One of the most intimidating situations in mountain biking is riding rocks. Places like the east coast have football field long gardens of granite that appear impossible to traverse by bike. Although they might appear impossible, just a few tips and some regular practice will have you zipping through rock gardens as if they were paved.
While picking your way through rock gardens, always look ahead. By “look ahead” I mean focus on points down the trail ahead rather than the rocks below your front wheel. By focusing ahead, you will naturally keep moving forward rather than getting hung up. Looking ahead also helps you prepare for what’s coming next.

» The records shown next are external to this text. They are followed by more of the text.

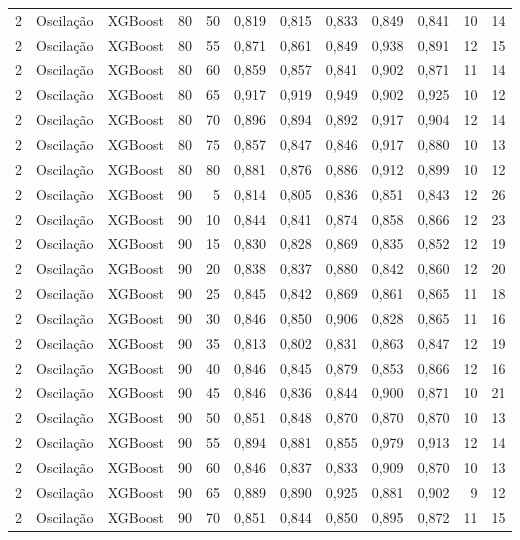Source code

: \begin{longtable}{@{}rllrrrrrrrrr@{}}
2 & Oscilação & XGBoost & 80 & 50 & 0,819 & 0,815 & 0,833 & 0,849 & 0,841 & 10 & 14 \\
2 & Oscilação & XGBoost & 80 & 55 & 0,871 & 0,861 & 0,849 & 0,938 & 0,891 & 12 & 15 \\
2 & Oscilação & XGBoost & 80 & 60 & 0,859 & 0,857 & 0,841 & 0,902 & 0,871 & 11 & 14 \\
2 & Oscilação & XGBoost & 80 & 65 & 0,917 & 0,919 & 0,949 & 0,902 & 0,925 & 10 & 12 \\
2 & Oscilação & XGBoost & 80 & 70 & 0,896 & 0,894 & 0,892 & 0,917 & 0,904 & 12 & 14 \\
2 & Oscilação & XGBoost & 80 & 75 & 0,857 & 0,847 & 0,846 & 0,917 & 0,880 & 10 & 13 \\
2 & Oscilação & XGBoost & 80 & 80 & 0,881 & 0,876 & 0,886 & 0,912 & 0,899 & 10 & 12 \\
2 & Oscilação & XGBoost & 90 & 5 & 0,814 & 0,805 & 0,836 & 0,851 & 0,843 & 12 & 26 \\
2 & Oscilação & XGBoost & 90 & 10 & 0,844 & 0,841 & 0,874 & 0,858 & 0,866 & 12 & 23 \\
2 & Oscilação & XGBoost & 90 & 15 & 0,830 & 0,828 & 0,869 & 0,835 & 0,852 & 12 & 19 \\
2 & Oscilação & XGBoost & 90 & 20 & 0,838 & 0,837 & 0,880 & 0,842 & 0,860 & 12 & 20 \\
2 & Oscilação & XGBoost & 90 & 25 & 0,845 & 0,842 & 0,869 & 0,861 & 0,865 & 11 & 18 \\
2 & Oscilação & XGBoost & 90 & 30 & 0,846 & 0,850 & 0,906 & 0,828 & 0,865 & 11 & 16 \\
2 & Oscilação & XGBoost & 90 & 35 & 0,813 & 0,802 & 0,831 & 0,863 & 0,847 & 12 & 19 \\
2 & Oscilação & XGBoost & 90 & 40 & 0,846 & 0,845 & 0,879 & 0,853 & 0,866 & 12 & 16 \\
2 & Oscilação & XGBoost & 90 & 45 & 0,846 & 0,836 & 0,844 & 0,900 & 0,871 & 10 & 21 \\
2 & Oscilação & XGBoost & 90 & 50 & 0,851 & 0,848 & 0,870 & 0,870 & 0,870 & 10 & 13 \\
2 & Oscilação & XGBoost & 90 & 55 & 0,894 & 0,881 & 0,855 & 0,979 & 0,913 & 12 & 14 \\
2 & Oscilação & XGBoost & 90 & 60 & 0,846 & 0,837 & 0,833 & 0,909 & 0,870 & 10 & 13 \\
2 & Oscilação & XGBoost & 90 & 65 & 0,889 & 0,890 & 0,925 & 0,881 & 0,902 & 9 & 12 \\
2 & Oscilação & XGBoost & 90 & 70 & 0,851 & 0,844 & 0,850 & 0,895 & 0,872 & 11 & 15 \\

\end{longtable}
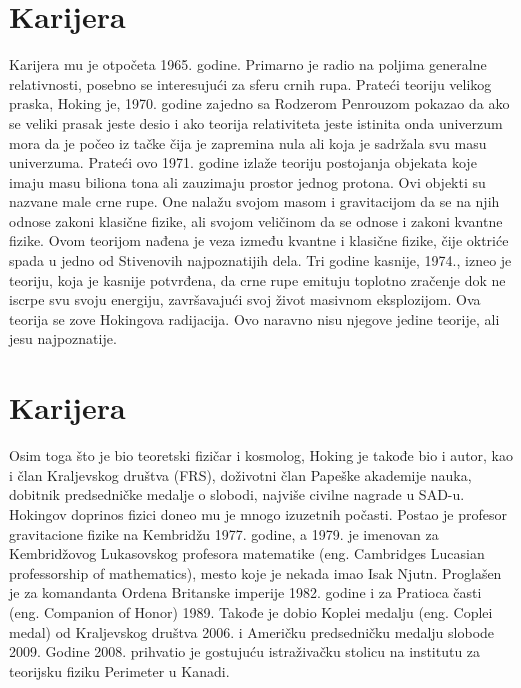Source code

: \documentclass[a4paper, 12pt]{article}
\begin{document}
{\section{Karijera}
Karijera mu je otpočeta 1965. godine. Primarno je radio na poljima generalne relativnosti, posebno se interesujući za sferu crnih rupa. Prateći teoriju velikog praska, Hoking je, 1970. godine zajedno sa Rodzerom Penrouzom pokazao da ako se veliki prasak jeste desio i ako teorija relativiteta jeste istinita onda univerzum mora da je počeo iz tačke čija je zapremina nula ali koja je sadržala svu masu univerzuma. Prateći ovo 1971. godine izlaže teoriju postojanja objekata koje imaju masu biliona tona ali zauzimaju prostor jednog protona. Ovi objekti su nazvane male crne rupe. One nalažu svojom masom i gravitacijom da se na njih odnose zakoni klasične fizike, ali svojom veličinom da se odnose i zakoni kvantne fizike. Ovom teorijom nađena je veza između kvantne i klasične fizike, čije oktriće spada u jedno od Stivenovih najpoznatijih dela. Tri godine kasnije, 1974., izneo je teoriju, koja je kasnije potvrđena, da crne rupe emituju toplotno zračenje dok ne iscrpe svu svoju energiju, završavajući svoj život masivnom eksplozijom. Ova teorija se zove Hokingova radijacija. Ovo naravno nisu njegove jedine teorije, ali jesu najpoznatije.



\section{Karijera}
Osim toga što je bio teoretski fizičar i kosmolog, Hoking je takođe bio i autor, kao i član Kraljevskog društva (FRS), doživotni član Papeške akademije nauka, dobitnik predsedničke medalje o slobodi, najviše civilne nagrade u SAD-u. Hokingov doprinos fizici doneo mu je mnogo izuzetnih počasti. Postao je profesor gravitacione fizike na Kembridžu 1977. godine, a 1979. je imenovan za Kembridžovog Lukasovskog profesora matematike (eng. Cambridges Lucasian professorship of mathematics), mesto koje je nekada imao Isak Njutn. Proglašen je za komandanta Ordena Britanske imperije 1982. godine i za Pratioca časti (eng. Companion of Honor) 1989. Takođe je dobio Koplei medalju (eng. Coplei medal) od Kraljevskog društva 2006. i Američku predsedničku medalju slobode 2009. Godine 2008. prihvatio je gostujuću istraživačku stolicu na institutu za teorijsku fiziku Perimeter u Kanadi.

}
\end{document}

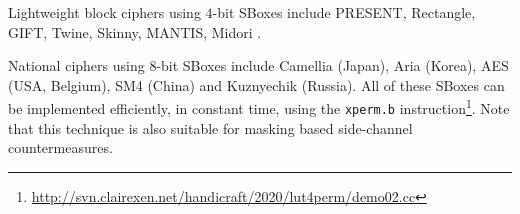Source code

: Lightweight block ciphers using $4$-bit SBoxes include
PRESENT\cite{block:present},
Rectangle\cite{block:rectangle},
GIFT\cite{block:gift},
Twine\cite{block:twine},
Skinny, MANTIS\cite{block:skinny},
Midori \cite{block:midori}.

National ciphers using $8$-bit SBoxes include
Camellia\cite{block:camellia} (Japan), 
Aria\cite{block:aria} (Korea),
AES\cite{nist:fips:197} (USA, Belgium),
SM4\cite{block:sm4:1} (China)
and Kuznyechik (Russia).
All of these SBoxes can be implemented efficiently, in constant
time, using the {\tt xperm.b} instruction\footnote{
    \url{http://svn.clairexen.net/handicraft/2020/lut4perm/demo02.cc}
}.
Note that this technique is also suitable for masking based
side-channel countermeasures.

%
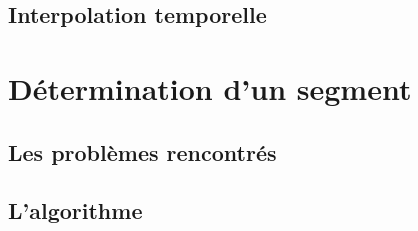 \subsection{Interpolation temporelle}

\section{Détermination d'un segment}
\subsection{Les problèmes rencontrés}
\subsection{L'algorithme}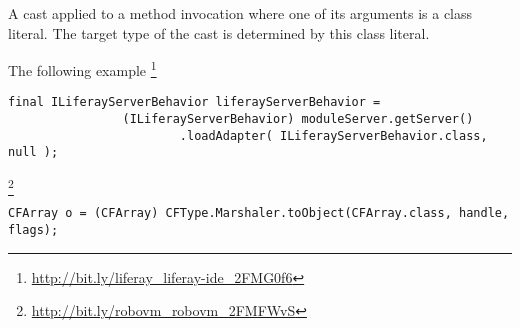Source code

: A cast applied to a method invocation where one of its arguments is a class literal.
The target type of the cast is determined by this class literal.

\instances{}
The following example 
\footnote{\url{http://bit.ly/liferay_liferay-ide_2FMG0f6}}

\begin{verbatim}
final ILiferayServerBehavior liferayServerBehavior =
                (ILiferayServerBehavior) moduleServer.getServer()
                        .loadAdapter( ILiferayServerBehavior.class, null );
\end{verbatim}


\footnote{\url{http://bit.ly/robovm_robovm_2FMFWvS}}

\begin{verbatim}
CFArray o = (CFArray) CFType.Marshaler.toObject(CFArray.class, handle, flags);
\end{verbatim} 
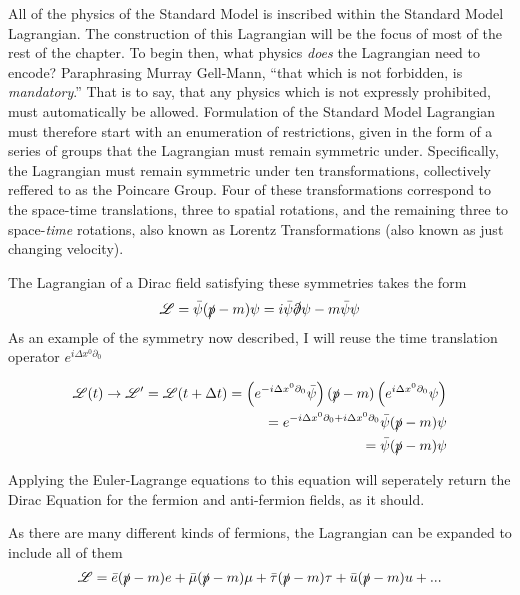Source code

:     All of the physics of the Standard Model is inscribed within the Standard Model Lagrangian.
    The construction of this Lagrangian will be the focus of most of the rest of the chapter.
    To begin then, what physics \textit{does} the Lagrangian need to encode?
    Paraphrasing Murray Gell-Mann, ``that which is not forbidden, is \textit{mandatory}.''
    That is to say, that any physics which is not expressly prohibited, must automatically be allowed.
    Formulation of the Standard Model Lagrangian must therefore start with an enumeration of restrictions,
        given in the form of a series of groups that the Lagrangian must remain symmetric under.
    Specifically, the Lagrangian must remain symmetric under ten transformations,
        collectively reffered to as the Poincare Group.
    Four of these transformations correspond to the space-time translations,
        three to spatial rotations, and the remaining three to space-\textit{time} rotations,
        also known as Lorentz Transformations (also known as just changing velocity).

    The Lagrangian of a Dirac field satisfying these symmetries takes the form
    \begin{equation} \label{eq:basic_fermionL}
        \mathscr{L} = \bar{\psi} (\slashed{p} - m) \psi = i \bar{\psi} \slashed{\partial} \psi - m \bar{\psi} \psi
    \end{equation}
    As an example of the symmetry now described, I will reuse the time translation operator $e^{i\Delta x^0 \partial_0}$

    \begin{equation} \begin{split}
        \mathscr{L}(t) \to \mathscr{L}' = \mathscr{L}(t+\Delta t) =
            \left( e^{-i\Delta x^0 \partial_0} \bar{\psi} \right) (\slashed{p} - m) \left( e^{i\Delta x^0 \partial_0}\psi \right)
        \\  = e^{-i\Delta x^0 \partial_0 + i \Delta x^0 \partial_0} \bar{\psi} (\slashed{p} - m) \psi
        \\  = \bar{\psi} (\slashed{p} - m) \psi
    \end{split} \end{equation}

    Applying the Euler-Lagrange equations to this equation will seperately return the Dirac Equation
        for the fermion and anti-fermion fields, as it should.

    As there are many different kinds of fermions, the Lagrangian can be expanded to include all of them
    \begin{equation}
        \mathscr{L} = \bar{e} (\slashed{p} - m) e
        + \bar{\mu} (\slashed{p} - m) \mu
        + \bar{\tau} (\slashed{p} - m) \tau
        + \bar{u} (\slashed{p} - m) u
        + ...
    \end{equation}


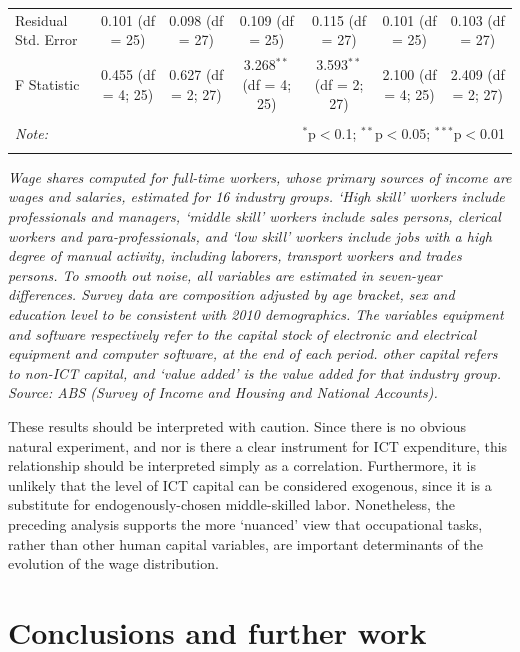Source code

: \documentclass[a4paper,11pt,notitlepage]{article}
\begin{document}
\begin{table}
\begin{center}
\begin{tabular}{@{\extracolsep{5pt}}lcccccc}
Residual Std. Error & 0.101 (df = 25) & 0.098 (df = 27) & 0.109 (df = 25) & 0.115 (df = 27) & 0.101 (df = 25) & 0.103 (df = 27) \\ 
F Statistic & 0.455 (df = 4; 25) & 0.627 (df = 2; 27) & 3.268$^{**}$ (df = 4; 25) & 3.593$^{**}$ (df = 2; 27) & 2.100 (df = 4; 25) & 2.409 (df = 2; 27) \\ 
\hline 
\hline \\[-1.8ex] 
\textit{Note:}  & \multicolumn{6}{r}{$^{*}$p$<$0.1; $^{**}$p$<$0.05; $^{***}$p$<$0.01} \\ 
\normalsize 
\end{tabular} 
\end{center}
{\em Wage shares computed for full-time workers, whose primary sources of income are wages and salaries, estimated for 16 industry groups. `High skill' workers include professionals and managers, `middle skill' workers include sales persons, clerical workers and para-professionals, and `low skill' workers include jobs with a high degree of manual activity, including laborers, transport workers and trades persons. To smooth out noise, all variables are estimated in seven-year differences. Survey data are composition adjusted by age bracket, sex and education level to be consistent with 2010 demographics. The variables {\em equipment} and {\em software} respectively refer to the capital stock of electronic and electrical equipment and computer software, at the end of each period. {\em other capital} refers to non-ICT capital, and {\em `value added'} is the value added for that industry group. Source: ABS (Survey of Income and Housing and National Accounts).}
\end{table} 

These results should be interpreted with caution. Since there is no obvious natural experiment, and nor is there a clear instrument for ICT expenditure, this relationship should be interpreted simply as a correlation. Furthermore, it is unlikely that the level of ICT capital can be considered exogenous, since it is a substitute for endogenously-chosen middle-skilled labor. Nonetheless, the preceding analysis supports the more `nuanced' view that occupational tasks, rather than other human capital variables, are important determinants of the evolution of the wage distribution.

\section{Conclusions and further work}
\end{document}
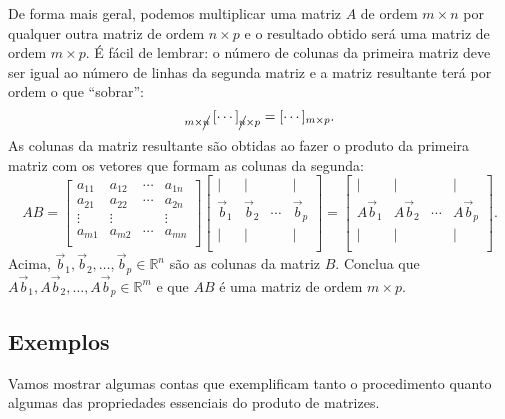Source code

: De forma mais geral, podemos multiplicar uma matriz $A$ de ordem $m \times n$ por qualquer outra matriz de ordem $n \times p$ e o resultado obtido será uma matriz de ordem $m \times p$. É fácil de lembrar: o número de colunas da primeira matriz deve ser igual ao número de linhas da segunda matriz e a matriz resultante terá por ordem o que  ``sobrar'':
\begin{equation}
[\cdots]_{m \times \cancel{n}} \, [\cdots]_{\cancel{n} \times p} = [\cdots]_{m \times p}.
\end{equation} As colunas da matriz resultante são obtidas ao fazer o produto da primeira matriz com os vetores que formam as colunas da segunda:
\begin{equation}
A B =
\left[
\begin{array}{cccc}
a_{11} & a_{12} & \cdots & a_{1n} \\
a_{21} & a_{22} & \cdots & a_{2n} \\
\vdots & \vdots &        & \vdots \\
a_{m1} & a_{m2} & \cdots & a_{mn} \\
\end{array}
\right]
\left[
\begin{array}{cccc}
| & |  &   & | \\
\vec{b}_{1} & \vec{b}_{2} & \cdots & \vec{b}_{p} \\
| & |  &   & | \\
\end{array}
\right] =
\left[
\begin{array}{cccc}
| & |  &   & | \\
A\vec{b}_{1} & A\vec{b}_{2} & \cdots & A\vec{b}_{p} \\
| & |  &   & | \\
\end{array}
\right].
\end{equation} Acima, $\vec{b}_{1}, \vec{b}_{2}, \dots, \vec{b}_{p} \in \mathbb{R}^n$ são as colunas da matriz $B$. Conclua que $A\vec{b}_{1}, A\vec{b}_{2}, \dots, A\vec{b}_{p} \in \mathbb{R}^m$ e que $AB$ é uma matriz de ordem $m \times p$.

\subsection{Exemplos}

Vamos mostrar algumas contas que exemplificam tanto o procedimento quanto algumas das propriedades essenciais do produto de matrizes.


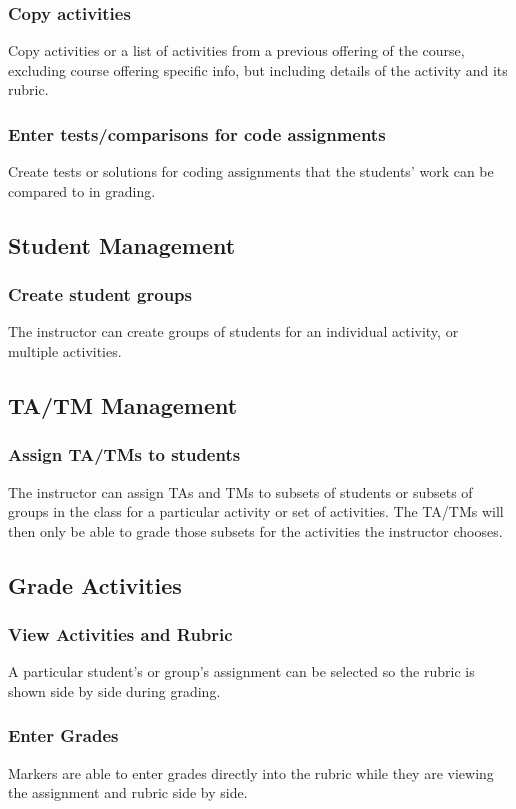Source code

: \documentclass{article}
\begin{document}
\subsubsection{Copy activities}
Copy activities or a list of activities from a previous offering of the course, excluding
course offering specific info, but including details of the activity and its rubric.
\subsubsection{Enter tests/comparisons for code assignments}
Create tests or solutions for coding assignments that the students' work can be compared
to in grading.
\subsection{Student Management}
\subsubsection{Create student groups}
The instructor can create groups of students for an individual activity, or
multiple activities. 
\subsection{TA/TM Management}
\subsubsection{Assign TA/TMs to students \label{AssignTA}}
The instructor can assign TAs and TMs to subsets of students or subsets of 
groups in the class for a particular activity or set of activities. The TA/TMs will then
only be able to grade those subsets for the activities the instructor chooses.
\subsection{Grade Activities \label{grading}}
\subsubsection{View Activities and Rubric}
A particular student's or group's assignment can be selected so the rubric is
shown side by side during grading.
\subsubsection{Enter Grades}
Markers are able to enter grades directly into the rubric while they are viewing
the assignment and rubric side by side.
\end{document}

Another great benefit from looking ahead, is that it allows you to plan how to attack the rocks in sections. By breaking difficult sections into manageable pieces, you can recognize a difficult rock 20 ft down the trail and choose a line that positions you for the best approach. The best way to plan a section out is to look at the approach, the obstacle, and the exit as a single section. In the approach, find the smoothest lead up to the difficult obstacle. Also, think about how to traverse the obstacle in advance and be aware of what the exit looks like. By planning the exit, you can maintain momentum after the obstacle and quickly attack the next section.
Keep it loose
As your bike bounces off and over rocks, it’s easy to lose your balance. The best way to maintain your position is to be as loose on the bike as possible. You do this by riding with your arms and knees bent and your rear off the saddle. This can feel very unnatural at first to pedal with bent knees, but it helps absorb the shock from rocks as you pass over them.
Over not under
It’s better to go over rocks than down in between them. The reason is, you can navigate down and off a rock with ease. By contrast, navigating up and out of between rocks takes a lot more effort and force. Speed also helps you stay on top of the rocks. With a little speed, your tires will ski across the tops of rocks rather than dip down into them.
Gearing and pedal strike
Life through a rock garden would be easier if you didn’t need to pedal. Pedaling moves your weight around at the very time when you are trying to maintain your balance. To help maintain your balance while pedaling pick your gear carefully. The right gear will give you enough torque to get over rocks, while still being difficult enough to push to offer resistance and aid in balance. If the bike seems to jerk forward with very little effort, you should shift into a more difficult gear. By contrast, if you can hardly get any momentum going because the pedals are so hard to push, try dropping down a few gears. Additionally, as you pedal, pay close attention to where rocks are and where your pedals are going. Banging your pedal off a rock is a quick way to lose balance. If you need to pedal, but are in fear of hitting a rock, consider pedaling only 1/4 turn, backpedaling, then pedaling again.
Little bits at a time
You shouldn’t expect to be able to clean every rocky section on your first attempt. Even highly experienced riders still have trouble on new sections. Above all else, ride within your abilities, trying new sections a bit at a time.